THE DATA:
+ + + +

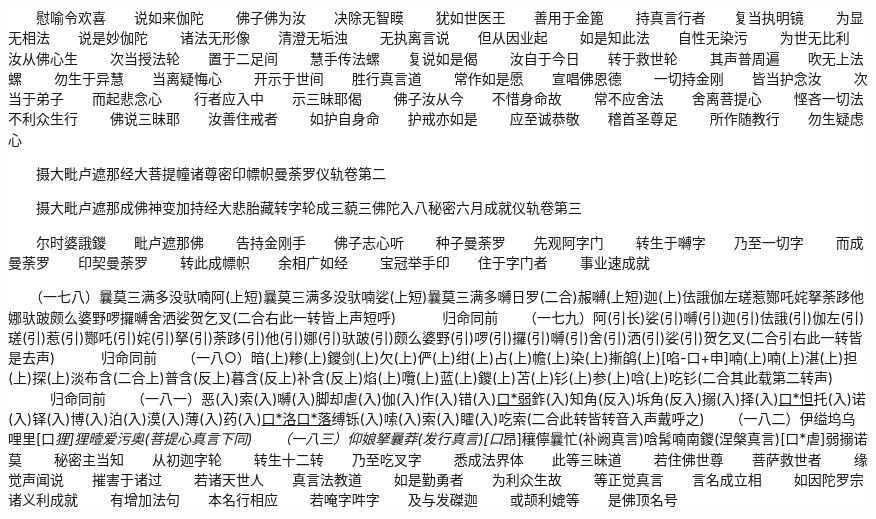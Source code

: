 　　慰喻令欢喜　　说如来伽陀
　　佛子佛为汝　　决除无智瞙
　　犹如世医王　　善用于金篦
　　持真言行者　　复当执明镜
　　为显无相法　　说是妙伽陀
　　诸法无形像　　清澄无垢浊
　　无执离言说　　但从因业起
　　如是知此法　　自性无染污
　　为世无比利　　汝从佛心生
　　次当授法轮　　置于二足间
　　慧手传法螺　　复说如是偈
　　汝自于今日　　转于救世轮
　　其声普周遍　　吹无上法螺
　　勿生于异慧　　当离疑悔心
　　开示于世间　　胜行真言道
　　常作如是愿　　宣唱佛恩德
　　一切持金刚　　皆当护念汝
　　次当于弟子　　而起悲念心
　　行者应入中　　示三昧耶偈
　　佛子汝从今　　不惜身命故
　　常不应舍法　　舍离菩提心
　　悭吝一切法　　不利众生行
　　佛说三昧耶　　汝善住戒者
　　如护自身命　　护戒亦如是
　　应至诚恭敬　　稽首圣尊足
　　所作随教行　　勿生疑虑心

　　摄大毗卢遮那经大菩提幢诸尊密印幖帜曼荼罗仪轨卷第二



　　摄大毗卢遮那成佛神变加持经大悲胎藏转字轮成三藐三佛陀入八秘密六月成就仪轨卷第三

　　尔时婆誐鑁　　毗卢遮那佛
　　告持金刚手　　佛子志心听
　　种子曼荼罗　　先观阿字门
　　转生于嚩字　　乃至一切字
　　而成曼荼罗　　印契曼荼罗
　　转此成幖帜　　余相广如经
　　宝冠举手印　　住于字门者
　　事业速成就

　　（一七八）曩莫三满多没驮喃阿(上短)曩莫三满多没驮喃娑(上短)曩莫三满多嚩日罗(二合)赧嚩(上短)迦(上)佉誐伽左瑳惹酂吒姹拏荼跢他娜驮跛颇么婆野啰攞嚩舍洒娑贺乞叉(二合右此一转皆上声短呼)
　　　归命同前
　　（一七九）阿(引长)娑(引)嚩(引)迦(引)佉誐(引)伽左(引)瑳(引)惹(引)酂吒(引)姹(引)拏(引)荼跢(引)他(引)娜(引)驮跛(引)颇么婆野(引)啰(引)攞(引)嚩(引)舍(引)洒(引)娑(引)贺乞叉(二合引右此一转皆是去声)
　　　归命同前
　　（一八○）暗(上)糁(上)鑁剑(上)欠(上)俨(上)绀(上)占(上)幨(上)染(上)摲鹐(上)[啗-口+申]喃(上)喃(上)湛(上)担(上)探(上)淡布含(二合上)普含(反上)暮含(反上)补含(反上)焰(上)囕(上)蓝(上)鑁(上)苫(上)钐(上)参(上)唅(上)吃钐(二合其此载第二转声)
　　　归命同前
　　（一八一）恶(入)索(入)嚩(入)脚却虐(入)伽(入)作(入)错(入)[口*弱](入)鈼(入)知角(反入)坼角(反入)搦(入)择(入)[口*怛](入)托(入)诺(入)铎(入)博(入)泊(入)漠(入)薄(入)药(入)[口*洛](入)[口*落](入)缚铄(入)嗦(入)索(入)矐(入)吃索(二合此转皆转音入声戴呼之)
　　（一八二）伊缢坞乌哩里[口*狸]狸曀爱污奥(菩提心真言下同)
　　（一八三）仰娘拏曩莽(发行真言)[口*昂]穰儜曩忙(补阙真言)唅髯喃南鑁(涅槃真言)[口*虐]弱搦诺莫
　　秘密主当知　　从初迦字轮
　　转生十二转　　乃至吃叉字
　　悉成法界体　　此等三昧道
　　若住佛世尊　　菩萨救世者
　　缘觉声闻说　　摧害于诸过
　　若诸天世人　　真言法教道
　　如是勤勇者　　为利众生故
　　等正觉真言　　言名成立相
　　如因陀罗宗　　诸义利成就
　　有增加法句　　本名行相应
　　若唵字吽字　　及与发磔迦
　　或颉利媲等　　是佛顶名号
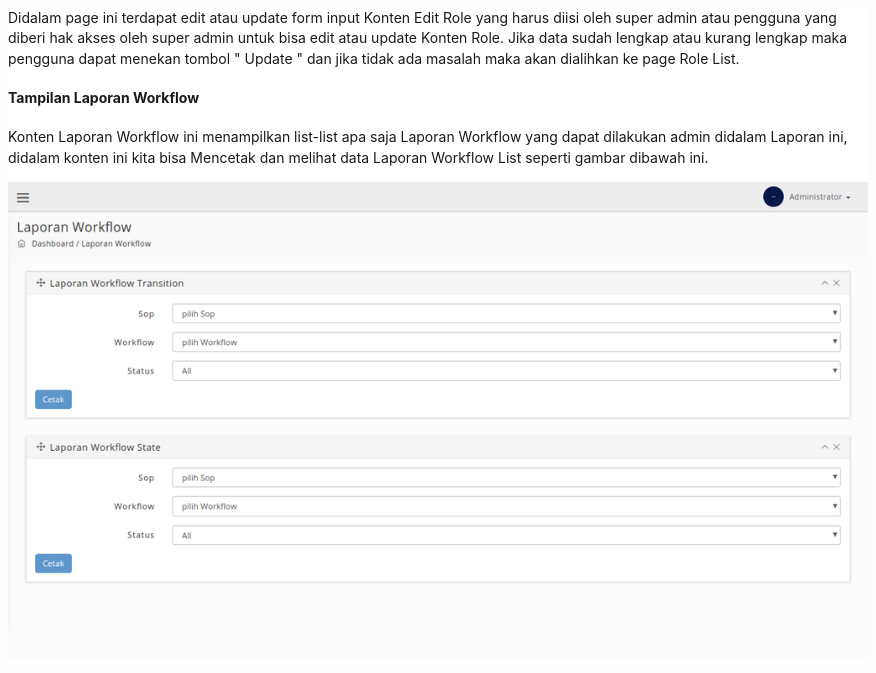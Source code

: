 Didalam page ini terdapat edit atau update form input Konten Edit Role yang harus diisi oleh super admin atau pengguna yang diberi hak akses oleh super admin untuk bisa edit atau update Konten Role. Jika data sudah lengkap atau kurang lengkap maka pengguna dapat menekan tombol " Update " dan jika tidak ada masalah maka akan dialihkan ke page Role List.

#### Tampilan Laporan Workflow
Konten Laporan Workflow ini menampilkan list-list apa saja Laporan Workflow yang dapat dilakukan admin didalam Laporan ini, didalam konten ini kita bisa Mencetak dan melihat data Laporan Workflow List seperti gambar dibawah ini.

[![Tampilan Laporan](/document/aplikasi/sop-online/images/implementasi/15-tampilan-laporan.png)](/document/aplikasi/sop-online/images/implementasi/15-tampilan-laporan.png)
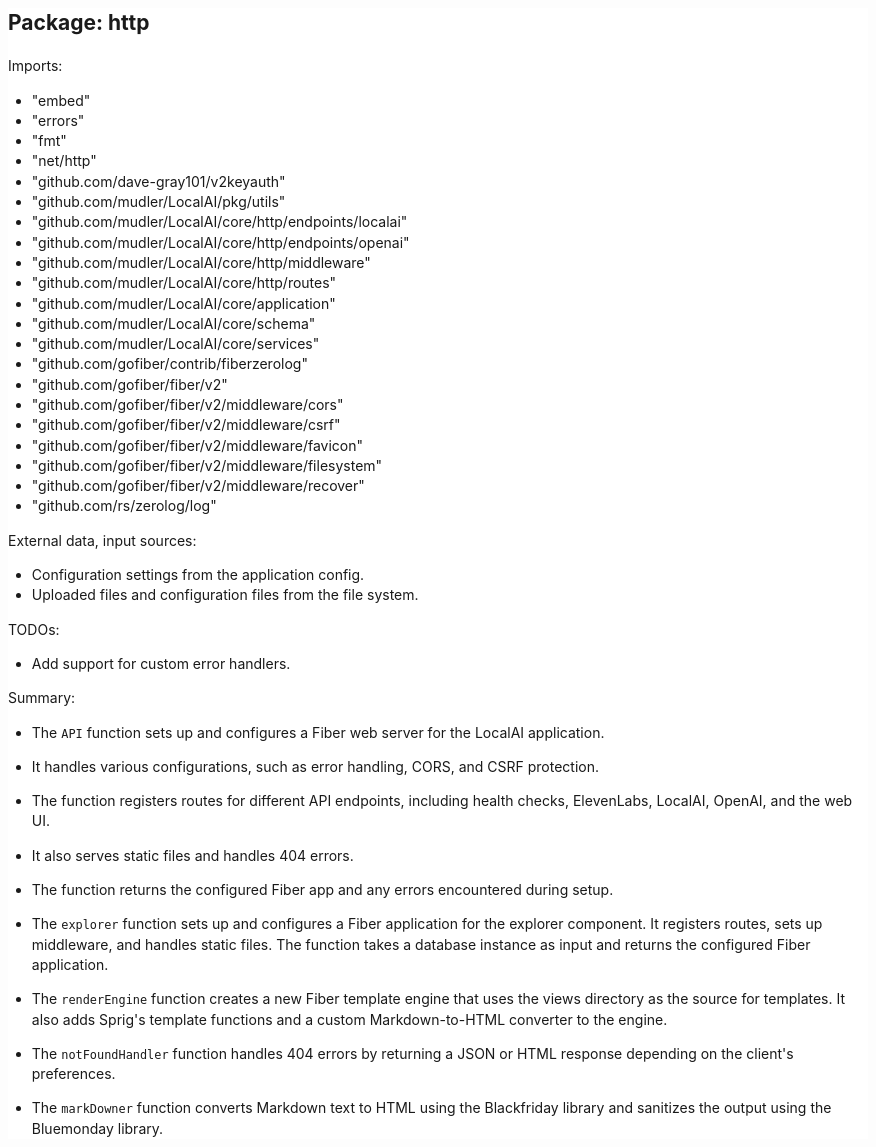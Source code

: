 ## Package: http

Imports:
- "embed"
- "errors"
- "fmt"
- "net/http"
- "github.com/dave-gray101/v2keyauth"
- "github.com/mudler/LocalAI/pkg/utils"
- "github.com/mudler/LocalAI/core/http/endpoints/localai"
- "github.com/mudler/LocalAI/core/http/endpoints/openai"
- "github.com/mudler/LocalAI/core/http/middleware"
- "github.com/mudler/LocalAI/core/http/routes"
- "github.com/mudler/LocalAI/core/application"
- "github.com/mudler/LocalAI/core/schema"
- "github.com/mudler/LocalAI/core/services"
- "github.com/gofiber/contrib/fiberzerolog"
- "github.com/gofiber/fiber/v2"
- "github.com/gofiber/fiber/v2/middleware/cors"
- "github.com/gofiber/fiber/v2/middleware/csrf"
- "github.com/gofiber/fiber/v2/middleware/favicon"
- "github.com/gofiber/fiber/v2/middleware/filesystem"
- "github.com/gofiber/fiber/v2/middleware/recover"
- "github.com/rs/zerolog/log"

External data, input sources:
- Configuration settings from the application config.
- Uploaded files and configuration files from the file system.

TODOs:
- Add support for custom error handlers.

Summary:
- The `API` function sets up and configures a Fiber web server for the LocalAI application.
- It handles various configurations, such as error handling, CORS, and CSRF protection.
- The function registers routes for different API endpoints, including health checks, ElevenLabs, LocalAI, OpenAI, and the web UI.
- It also serves static files and handles 404 errors.
- The function returns the configured Fiber app and any errors encountered during setup.

- The `explorer` function sets up and configures a Fiber application for the explorer component. It registers routes, sets up middleware, and handles static files. The function takes a database instance as input and returns the configured Fiber application.

- The `renderEngine` function creates a new Fiber template engine that uses the views directory as the source for templates. It also adds Sprig's template functions and a custom Markdown-to-HTML converter to the engine.

- The `notFoundHandler` function handles 404 errors by returning a JSON or HTML response depending on the client's preferences.

- The `markDowner` function converts Markdown text to HTML using the Blackfriday library and sanitizes the output using the Bluemonday library.
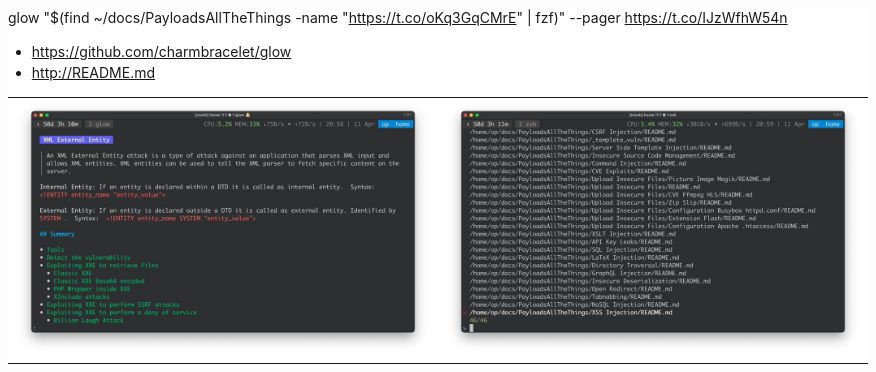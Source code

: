 glow "$(find ~/docs/PayloadsAllTheThings -name "https://t.co/oKq3GqCMrE" | fzf)" --pager https://t.co/IJzWfhW54n
</blockquote>

* https://github.com/charmbracelet/glow
* http://README.md

<table><tr>
<td><img src="pictures/http+++pbs.twimg.com+media+Eyt9zcsWQAMYMYe.jpg" alt="http://pbs.twimg.com/media/Eyt9zcsWQAMYMYe.jpg"></td>
<td><img src="pictures/http+++pbs.twimg.com+media+Eyt91cHXMAQvXOV.jpg" alt="http://pbs.twimg.com/media/Eyt91cHXMAQvXOV.jpg"></td>
</table></tr>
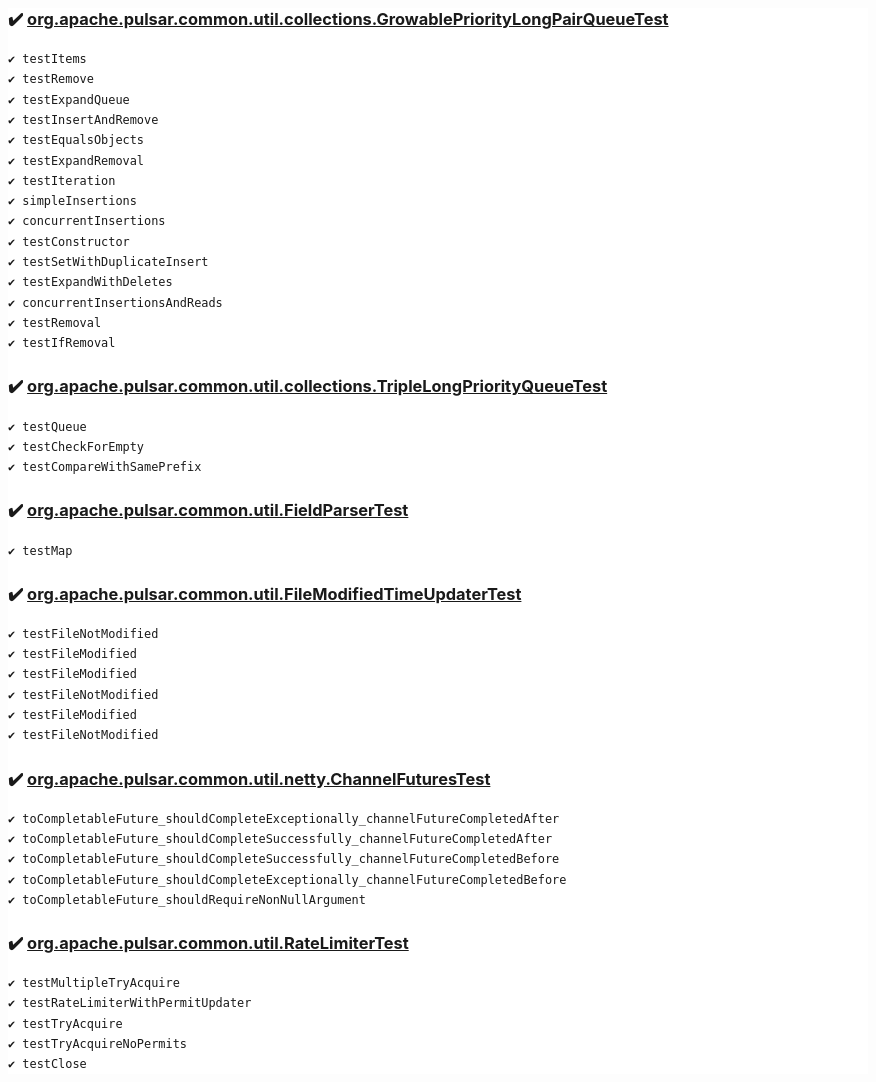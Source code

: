 ### ✔️ <a id="user-content-r0s121" href="#user-content-r0s121">org.apache.pulsar.common.util.collections.GrowablePriorityLongPairQueueTest</a>
```
✔️ testItems
✔️ testRemove
✔️ testExpandQueue
✔️ testInsertAndRemove
✔️ testEqualsObjects
✔️ testExpandRemoval
✔️ testIteration
✔️ simpleInsertions
✔️ concurrentInsertions
✔️ testConstructor
✔️ testSetWithDuplicateInsert
✔️ testExpandWithDeletes
✔️ concurrentInsertionsAndReads
✔️ testRemoval
✔️ testIfRemoval
```
### ✔️ <a id="user-content-r0s122" href="#user-content-r0s122">org.apache.pulsar.common.util.collections.TripleLongPriorityQueueTest</a>
```
✔️ testQueue
✔️ testCheckForEmpty
✔️ testCompareWithSamePrefix
```
### ✔️ <a id="user-content-r0s123" href="#user-content-r0s123">org.apache.pulsar.common.util.FieldParserTest</a>
```
✔️ testMap
```
### ✔️ <a id="user-content-r0s124" href="#user-content-r0s124">org.apache.pulsar.common.util.FileModifiedTimeUpdaterTest</a>
```
✔️ testFileNotModified
✔️ testFileModified
✔️ testFileModified
✔️ testFileNotModified
✔️ testFileModified
✔️ testFileNotModified
```
### ✔️ <a id="user-content-r0s125" href="#user-content-r0s125">org.apache.pulsar.common.util.netty.ChannelFuturesTest</a>
```
✔️ toCompletableFuture_shouldCompleteExceptionally_channelFutureCompletedAfter
✔️ toCompletableFuture_shouldCompleteSuccessfully_channelFutureCompletedAfter
✔️ toCompletableFuture_shouldCompleteSuccessfully_channelFutureCompletedBefore
✔️ toCompletableFuture_shouldCompleteExceptionally_channelFutureCompletedBefore
✔️ toCompletableFuture_shouldRequireNonNullArgument
```
### ✔️ <a id="user-content-r0s126" href="#user-content-r0s126">org.apache.pulsar.common.util.RateLimiterTest</a>
```
✔️ testMultipleTryAcquire
✔️ testRateLimiterWithPermitUpdater
✔️ testTryAcquire
✔️ testTryAcquireNoPermits
✔️ testClose
```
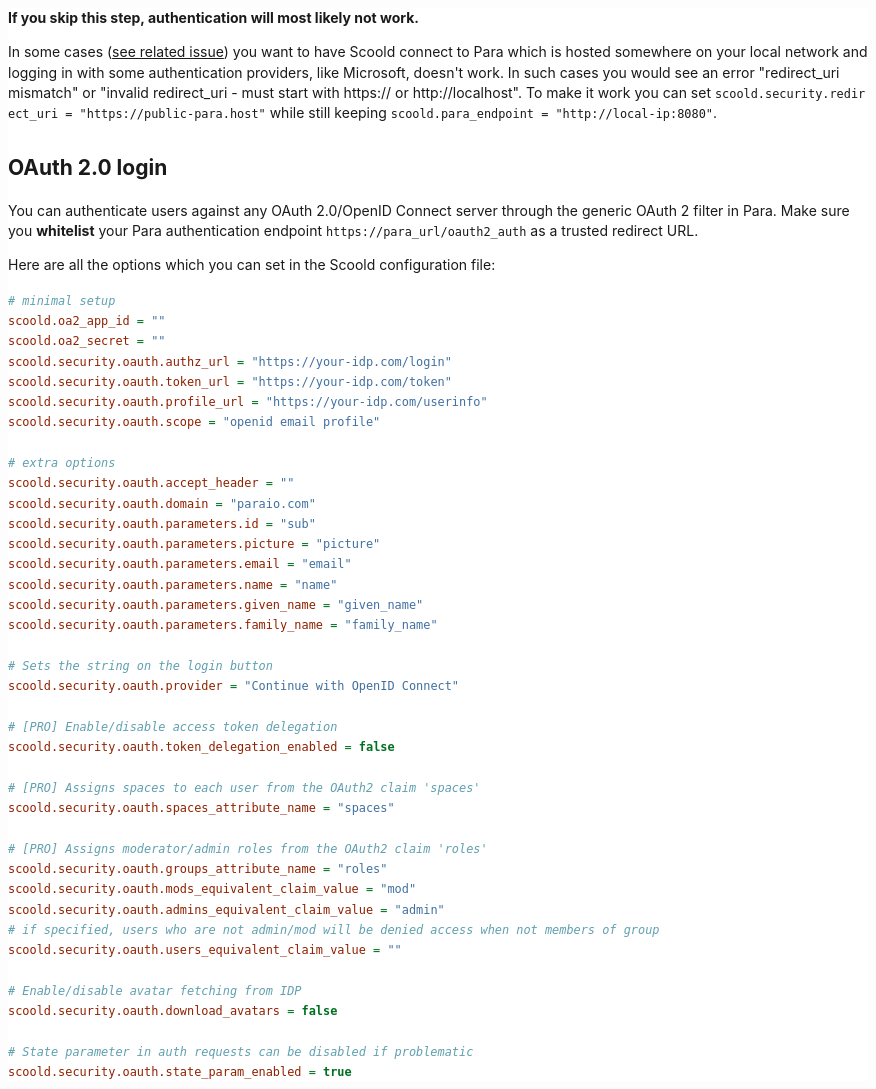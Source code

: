 **If you skip this step, authentication will most likely not work.**

In some cases ([see related issue](https://github.com/Erudika/scoold/issues/199)) you want to have Scoold connect to
Para which is hosted somewhere on your local network and logging in with some authentication providers, like Microsoft,
doesn't work. In such cases you would see an error "redirect_uri mismatch" or "invalid redirect_uri - must start with
https:// or http://localhost". To make it work you can set `scoold.security.redirect_uri = "https://public-para.host"`
while still keeping `scoold.para_endpoint = "http://local-ip:8080"`.

## OAuth 2.0 login

You can authenticate users against any OAuth 2.0/OpenID Connect server through the generic OAuth 2 filter in Para.
Make sure you **whitelist** your Para authentication endpoint `https://para_url/oauth2_auth` as a trusted redirect URL.

Here are all the options which you can set in the Scoold configuration file:
```ini
# minimal setup
scoold.oa2_app_id = ""
scoold.oa2_secret = ""
scoold.security.oauth.authz_url = "https://your-idp.com/login"
scoold.security.oauth.token_url = "https://your-idp.com/token"
scoold.security.oauth.profile_url = "https://your-idp.com/userinfo"
scoold.security.oauth.scope = "openid email profile"

# extra options
scoold.security.oauth.accept_header = ""
scoold.security.oauth.domain = "paraio.com"
scoold.security.oauth.parameters.id = "sub"
scoold.security.oauth.parameters.picture = "picture"
scoold.security.oauth.parameters.email = "email"
scoold.security.oauth.parameters.name = "name"
scoold.security.oauth.parameters.given_name = "given_name"
scoold.security.oauth.parameters.family_name = "family_name"

# Sets the string on the login button
scoold.security.oauth.provider = "Continue with OpenID Connect"

# [PRO] Enable/disable access token delegation
scoold.security.oauth.token_delegation_enabled = false

# [PRO] Assigns spaces to each user from the OAuth2 claim 'spaces'
scoold.security.oauth.spaces_attribute_name = "spaces"

# [PRO] Assigns moderator/admin roles from the OAuth2 claim 'roles'
scoold.security.oauth.groups_attribute_name = "roles"
scoold.security.oauth.mods_equivalent_claim_value = "mod"
scoold.security.oauth.admins_equivalent_claim_value = "admin"
# if specified, users who are not admin/mod will be denied access when not members of group
scoold.security.oauth.users_equivalent_claim_value = ""

# Enable/disable avatar fetching from IDP
scoold.security.oauth.download_avatars = false

# State parameter in auth requests can be disabled if problematic
scoold.security.oauth.state_param_enabled = true
```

+ + + +

PROBLEM TO SOLVE:
Copy every line exactly, from the opening line of the entries down to the line holding "#### Tampilan Laporan Workflow", and keep the pictures out.

SOLUTION TO THE EXERCISE:
Source code

: 　　慰喻令欢喜　　说如来伽陀
　　佛子佛为汝　　决除无智瞙
　　犹如世医王　　善用于金篦
　　持真言行者　　复当执明镜
　　为显无相法　　说是妙伽陀
　　诸法无形像　　清澄无垢浊
　　无执离言说　　但从因业起
　　如是知此法　　自性无染污
　　为世无比利　　汝从佛心生
　　次当授法轮　　置于二足间
　　慧手传法螺　　复说如是偈
　　汝自于今日　　转于救世轮
　　其声普周遍　　吹无上法螺
　　勿生于异慧　　当离疑悔心
　　开示于世间　　胜行真言道
　　常作如是愿　　宣唱佛恩德
　　一切持金刚　　皆当护念汝
　　次当于弟子　　而起悲念心
　　行者应入中　　示三昧耶偈
　　佛子汝从今　　不惜身命故
　　常不应舍法　　舍离菩提心
　　悭吝一切法　　不利众生行
　　佛说三昧耶　　汝善住戒者
　　如护自身命　　护戒亦如是
　　应至诚恭敬　　稽首圣尊足
　　所作随教行　　勿生疑虑心

　　摄大毗卢遮那经大菩提幢诸尊密印幖帜曼荼罗仪轨卷第二



　　摄大毗卢遮那成佛神变加持经大悲胎藏转字轮成三藐三佛陀入八秘密六月成就仪轨卷第三

　　尔时婆誐鑁　　毗卢遮那佛
　　告持金刚手　　佛子志心听
　　种子曼荼罗　　先观阿字门
　　转生于嚩字　　乃至一切字
　　而成曼荼罗　　印契曼荼罗
　　转此成幖帜　　余相广如经
　　宝冠举手印　　住于字门者
　　事业速成就

　　（一七八）曩莫三满多没驮喃阿(上短)曩莫三满多没驮喃娑(上短)曩莫三满多嚩日罗(二合)赧嚩(上短)迦(上)佉誐伽左瑳惹酂吒姹拏荼跢他娜驮跛颇么婆野啰攞嚩舍洒娑贺乞叉(二合右此一转皆上声短呼)
　　　归命同前
　　（一七九）阿(引长)娑(引)嚩(引)迦(引)佉誐(引)伽左(引)瑳(引)惹(引)酂吒(引)姹(引)拏(引)荼跢(引)他(引)娜(引)驮跛(引)颇么婆野(引)啰(引)攞(引)嚩(引)舍(引)洒(引)娑(引)贺乞叉(二合引右此一转皆是去声)
　　　归命同前
　　（一八○）暗(上)糁(上)鑁剑(上)欠(上)俨(上)绀(上)占(上)幨(上)染(上)摲鹐(上)[啗-口+申]喃(上)喃(上)湛(上)担(上)探(上)淡布含(二合上)普含(反上)暮含(反上)补含(反上)焰(上)囕(上)蓝(上)鑁(上)苫(上)钐(上)参(上)唅(上)吃钐(二合其此载第二转声)
　　　归命同前
　　（一八一）恶(入)索(入)嚩(入)脚却虐(入)伽(入)作(入)错(入)[口*弱](入)鈼(入)知角(反入)坼角(反入)搦(入)择(入)[口*怛](入)托(入)诺(入)铎(入)博(入)泊(入)漠(入)薄(入)药(入)[口*洛](入)[口*落](入)缚铄(入)嗦(入)索(入)矐(入)吃索(二合此转皆转音入声戴呼之)
　　（一八二）伊缢坞乌哩里[口*狸]狸曀爱污奥(菩提心真言下同)
　　（一八三）仰娘拏曩莽(发行真言)[口*昂]穰儜曩忙(补阙真言)唅髯喃南鑁(涅槃真言)[口*虐]弱搦诺莫
　　秘密主当知　　从初迦字轮
　　转生十二转　　乃至吃叉字
　　悉成法界体　　此等三昧道
　　若住佛世尊　　菩萨救世者
　　缘觉声闻说　　摧害于诸过
　　若诸天世人　　真言法教道
　　如是勤勇者　　为利众生故
　　等正觉真言　　言名成立相
　　如因陀罗宗　　诸义利成就
　　有增加法句　　本名行相应
　　若唵字吽字　　及与发磔迦
　　或颉利媲等　　是佛顶名号
Source code

: Didalam page ini terdapat edit atau update form input Konten Edit Role yang harus diisi oleh super admin atau pengguna yang diberi hak akses oleh super admin untuk bisa edit atau update Konten Role. Jika data sudah lengkap atau kurang lengkap maka pengguna dapat menekan tombol " Update " dan jika tidak ada masalah maka akan dialihkan ke page Role List.

#### Tampilan Laporan Workflow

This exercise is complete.